常用的消毒技术在消毒时都会对病原体的宿主产生无差别伤害。化学、热能和电离辐射消毒会使病原体周围的生物组织的蛋白质或核酸结构发生改变,造成损伤。紫外线(ultraviolet,UV)是最成熟的光照消毒技术,但UV同样会对病原体周围生物组织的核酸造成损伤[6]。这些技术均不适合对存在人员活动的空间进行长时间消毒。故有必要研究一种可以长时间作用于活体动物及植物的消毒技术,在不损害宿主细胞的前提下灭活病原体,保护宿主不受病原体侵害。
宿主无损光照消毒技术能够特异性灭活有害病原体,而不损伤其周围的生物组织,具有重要的应用前景。如在COVID-19疫情中,对人员流动较大的场合进行实时的表面消毒,将有助于避免病原体在人体和物品之间传播。此外,宿主无损消毒技术在食品保鲜、蔬果花卉的采后处理和医疗产品消毒等领域也应用广泛。
目前主流的宿主无损光照消毒技术包括207~222 nm远紫外线(far-ultraviolet C,far-UVC)、抗菌蓝光(antibacterial blue light)和低功率超短脉冲激光消毒。本文详细阐述了这3种技术的原理、研究动态、适用场景和优缺点。对比了宿主无损光照消毒技术与传统紫外线消毒技术的技术特点。为促进宿主无损光照消毒技术实现更精准、更节能、更安全的消毒效果,从理论模型和实际应用2方面展望了该类技术的发展趋势。
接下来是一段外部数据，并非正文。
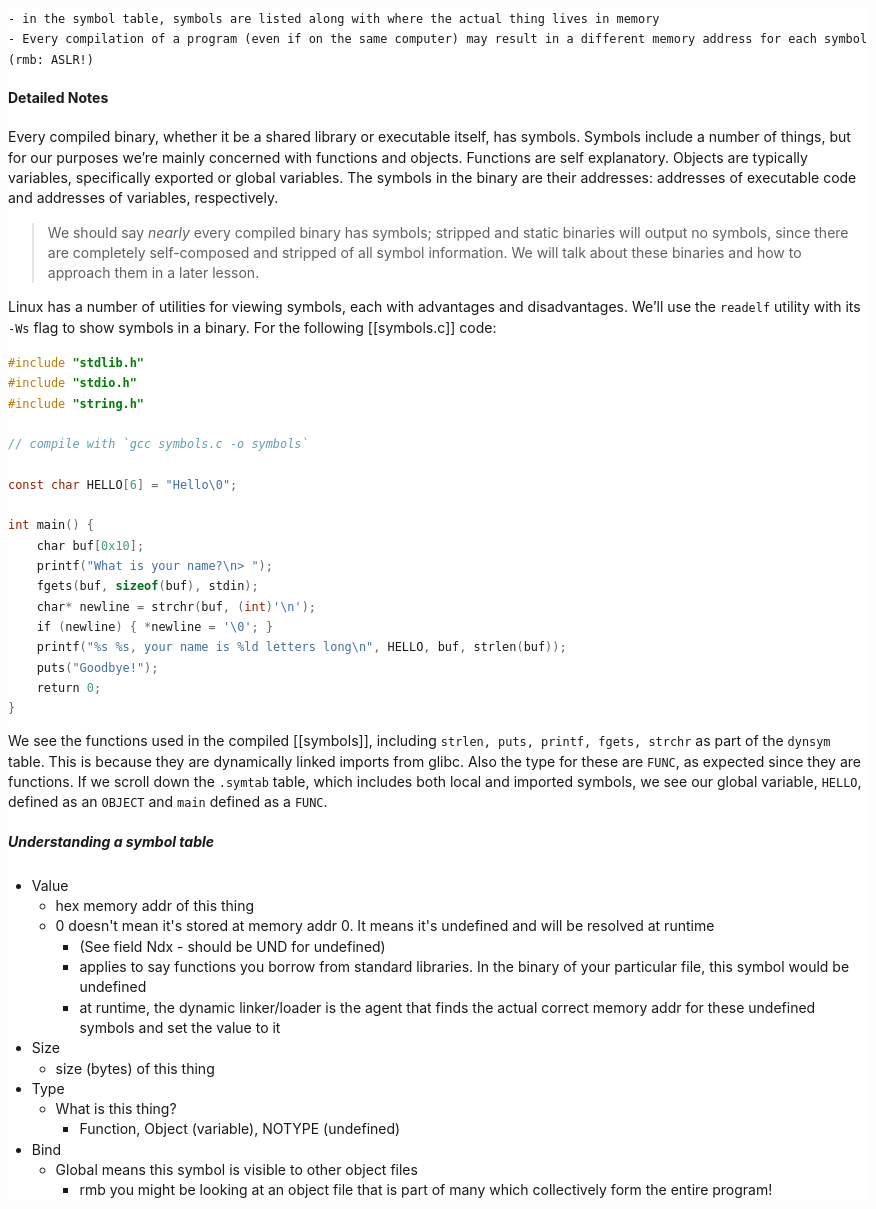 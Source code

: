 	- in the symbol table, symbols are listed along with where the actual thing lives in memory
	- Every compilation of a program (even if on the same computer) may result in a different memory address for each symbol (rmb: ASLR!)


#### Detailed Notes
Every compiled binary, whether it be a shared library or executable itself, has symbols. Symbols include a number of things, but for our purposes we’re mainly concerned with functions and objects. Functions are self explanatory. Objects are typically variables, specifically exported or global variables. The symbols in the binary are their addresses: addresses of executable code and addresses of variables, respectively. 

> We should say _nearly_ every compiled binary has symbols; stripped and static binaries will output no symbols, since there are completely self-composed and stripped of all symbol information. We will talk about these binaries and how to approach them in a later lesson.

Linux has a number of utilities for viewing symbols, each with advantages and disadvantages. We’ll use the `readelf` utility with its `-Ws` flag to show symbols in a binary. For the following [[symbols.c]] code:

```c
#include "stdlib.h"
#include "stdio.h"
#include "string.h"

// compile with `gcc symbols.c -o symbols`
  
const char HELLO[6] = "Hello\0";
  
int main() {
    char buf[0x10];
    printf("What is your name?\n> ");
    fgets(buf, sizeof(buf), stdin);
    char* newline = strchr(buf, (int)'\n');
    if (newline) { *newline = '\0'; }
    printf("%s %s, your name is %ld letters long\n", HELLO, buf, strlen(buf));
    puts("Goodbye!");
    return 0;
}
```

We see the functions used in the compiled [[symbols]], including `strlen, puts, printf, fgets, strchr` as part of the `dynsym` table. This is because they are dynamically linked imports from glibc. Also the type for these are `FUNC`, as expected since they are functions. If we scroll down the `.symtab` table, which includes both local and imported symbols, we see our global variable, `HELLO`, defined as an `OBJECT` and `main` defined as a `FUNC`.

##### Understanding a symbol table
- Value
	- hex memory addr of this thing
	- 0 doesn't mean it's stored at memory addr 0. It means it's undefined and will be resolved at runtime
		- (See field Ndx - should be UND for undefined)
		- applies to say functions you borrow from standard libraries. In the binary of your particular file, this symbol would be undefined
		- at runtime, the dynamic linker/loader is the agent that finds the actual correct memory addr for these undefined symbols and set the value to it
- Size
	- size (bytes) of this thing
- Type
	- What is this thing? 
		- Function, Object (variable), NOTYPE (undefined)
- Bind
	- Global means this symbol is visible to other object files
		- rmb you might be looking at an object file that is part of many which collectively form the entire program!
1 原理和研究动态 1.1 207~222 nm远紫外线消毒图 1为100~700 nm光谱图和UVC灭活原理图示。其中,UV段按波长由小到大划分为极紫外线(extreme ultraviolet,EUV)、短波紫外线(UVC)、中波紫外线(ultraviolet B,UVB)、长波紫外线(ultraviolet A,UVA);207~222 nm的far-UVC处于UVC段。UVC消毒是应用最为广泛的光照消毒技术,能够灭活各种微生物[7],包括抗生素耐药菌[8]和冠状病毒[9-11]。UVC的灭活原理是UVC能使脱氧核糖核酸或核糖核酸(desoxyribonucleic acid or ribonucleic acid,DNA或RNA)链中的胸腺嘧啶分子形成环丁烷嘧啶二聚体(cyclobutane pyrimidine dimers),阻止核酸物质的表达,从而消除病原体的复制和感染能力[12-13]。由于UVC的波长范围处于DNA或RNA的峰值吸收带[14],因此UVC是消毒能力最强的紫外线。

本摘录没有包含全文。